Pemerintah Joko Widodo-Jusuf Kalla telah memberikan pil pahit dengan bersikeras menaikan harga bahan bakar minyak (BBM) bersubsidi.
"Sekedar mengingatkan kembali yang terkena dampak kenaikan BBM bukan hanya 15,5 juta Rumah Tangga Miskin," ujar anggota DPR dari Fraksi PDI Perjuangan, Rieke Diah Pitaloka melalui siaran persnya, Kamis (20/11).
Ada 46,6 juta pekerja formal ditambah keluarganya yang hanya bisa mengandalkan menambal hidup dari kenaikan upah, sambung Rieke.
"Mereka bukan penerima kompensasi Rp.200 ribu per bulan. Mereka adalah Rakyat yang juga menanti hadirnya negara," tegasnya lagi.

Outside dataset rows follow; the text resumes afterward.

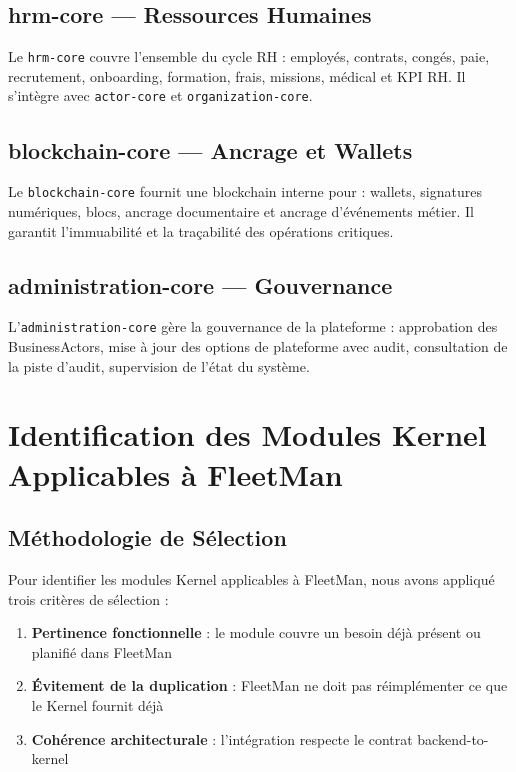 \documentclass[12pt,a4paper]{report}
\begin{document}
\section{hrm-core — Ressources Humaines}

Le \texttt{hrm-core} couvre l'ensemble du cycle RH : employés, contrats, congés, paie, recrutement, onboarding, formation, frais, missions, médical et KPI RH. Il s'intègre avec \texttt{actor-core} et \texttt{organization-core}.

\section{blockchain-core — Ancrage et Wallets}

Le \texttt{blockchain-core} fournit une blockchain interne pour : wallets, signatures numériques, blocs, ancrage documentaire et ancrage d'événements métier. Il garantit l'immuabilité et la traçabilité des opérations critiques.

\section{administration-core — Gouvernance}

L'\texttt{administration-core} gère la gouvernance de la plateforme : approbation des BusinessActors, mise à jour des options de plateforme avec audit, consultation de la piste d'audit, supervision de l'état du système.

\chapter{Identification des Modules Kernel Applicables à FleetMan}

\section{Méthodologie de Sélection}

Pour identifier les modules Kernel applicables à FleetMan, nous avons appliqué trois critères de sélection :

\begin{enumerate}[leftmargin=2cm]
  \item \textbf{Pertinence fonctionnelle} : le module couvre un besoin déjà présent ou planifié dans FleetMan
  \item \textbf{Évitement de la duplication} : FleetMan ne doit pas réimplémenter ce que le Kernel fournit déjà
  \item \textbf{Cohérence architecturale} : l'intégration respecte le contrat backend-to-kernel
\end{enumerate}
\end{document}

Ia ingat Presiden Jokowi pada saat kampanye Pilpres 1 Mei 2014 lalu, telah menyampaikan pernyataan politik mengenai Trilayak Rakyat Pekerja yakni kerja layak, upah layak, hidup layak) yang sejalan dengam perlindungan terhadap industri nasional.
Sikap politik tersebut diperkuat dengan penandatanganan Piagam Perjuangan Marsinah pada 5 Juni 2014. Rieke berpendapat, komitmen untuk tidak menjalankan politik upah murah tidak cukup dari presiden, tentu saja kabinet dan seluruh jajarannya menentukan.

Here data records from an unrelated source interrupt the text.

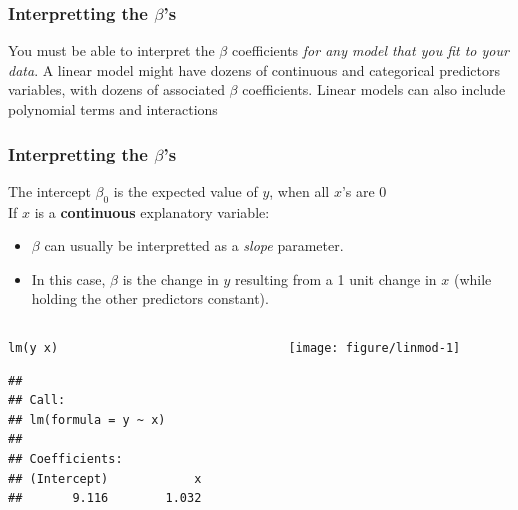 \documentclass[color=usenames,dvipsnames]{beamer}\usepackage[]{graphicx}\usepackage[]{color}
\makeatletter
\newcommand{\hlopt}[1]{\textcolor[rgb]{0,0,0}{#1}}%
\newcommand{\hlstd}[1]{\textcolor[rgb]{0,0,0}{#1}}%
\newcommand{\hlkwd}[1]{\textcolor[rgb]{0.004,0.004,0.506}{#1}}%
\newenvironment{kframe}{%
 \def\at@end@of@kframe{}%
 \ifinner\ifhmode%
  \def\at@end@of@kframe{\end{minipage}}%
  \begin{minipage}{\columnwidth}%
 \fi\fi%
 \def\FrameCommand##1{\hskip\@totalleftmargin \hskip-\fboxsep
 \colorbox{shadecolor}{##1}\hskip-\fboxsep
     \hskip-\linewidth \hskip-\@totalleftmargin \hskip\columnwidth}%
 \MakeFramed {\advance\hsize-\width
   \@totalleftmargin\z@ \linewidth\hsize
   \@setminipage}}%
 {\par\unskip\endMakeFramed%
 \at@end@of@kframe}
\newenvironment{knitrout}{}{} %
\makeatother
\begin{document}




\begin{frame}
  \frametitle{Interpretting the $\beta$'s}
You must be able to interpret the $\beta$
coefficients {\it for any model that you fit to your data}.
\pause
\vfill
A linear model might have dozens of continuous and categorical
predictors variables, with dozens of associated $\beta$ coefficients.
\pause
\vfill
Linear models can also include polynomial terms and interactions
\end{frame}


\begin{frame}[fragile]
  \frametitle{Interpretting the $\beta$'s}%
  \small 
  The intercept $\beta_0$ is the expected value of $y$, when all $x$'s are 0 \\
  \pause
  \vfill
  If $x$ is a {\bf continuous} explanatory variable: %
  \begin{itemize}
    \item $\beta$ can usually be interpretted as a \textit{slope}
      parameter.
    \item In this case, $\beta$ is the
      change in $y$ resulting from a 1 unit change in $x$ (while
      holding the other predictors constant).
    \end{itemize}
\pause
\vfill

\centering
\begin{columns}
  \begin{column}{0.5\textwidth}
\begin{knitrout}\tiny
{}\color{fgcolor}\begin{kframe}
\begin{alltt}
\hlkwd{lm}\hlstd{(y}\hlopt{~}\hlstd{x)}
\end{alltt}
\begin{verbatim}
## 
## Call:
## lm(formula = y ~ x)
## 
## Coefficients:
## (Intercept)            x  
##       9.116        1.032
\end{verbatim}
\end{kframe}
\end{knitrout}
  \end{column}
  \begin{column}{0.4\textwidth}
  \texttt{[image: figure/linmod-1]} \\
  \end{column}
\end{columns}
\end{frame}
\end{document}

"Saya masih berusaha meyakini komitmen politik tersebut akan diperjuangkan dan diwujudkan oleh pemerintah," ungkapnya.
Untuk itu, menurut Rieke, ujian pertama pemerintah Jokowi adalah putusan kenaikan upah 2015 yang harus memperhitungkan kenaikan harga kebutuhan pokok dan kebutuhan hidup akibat kenaikan harga bahan bakar minyak (BBM) bersubsidi.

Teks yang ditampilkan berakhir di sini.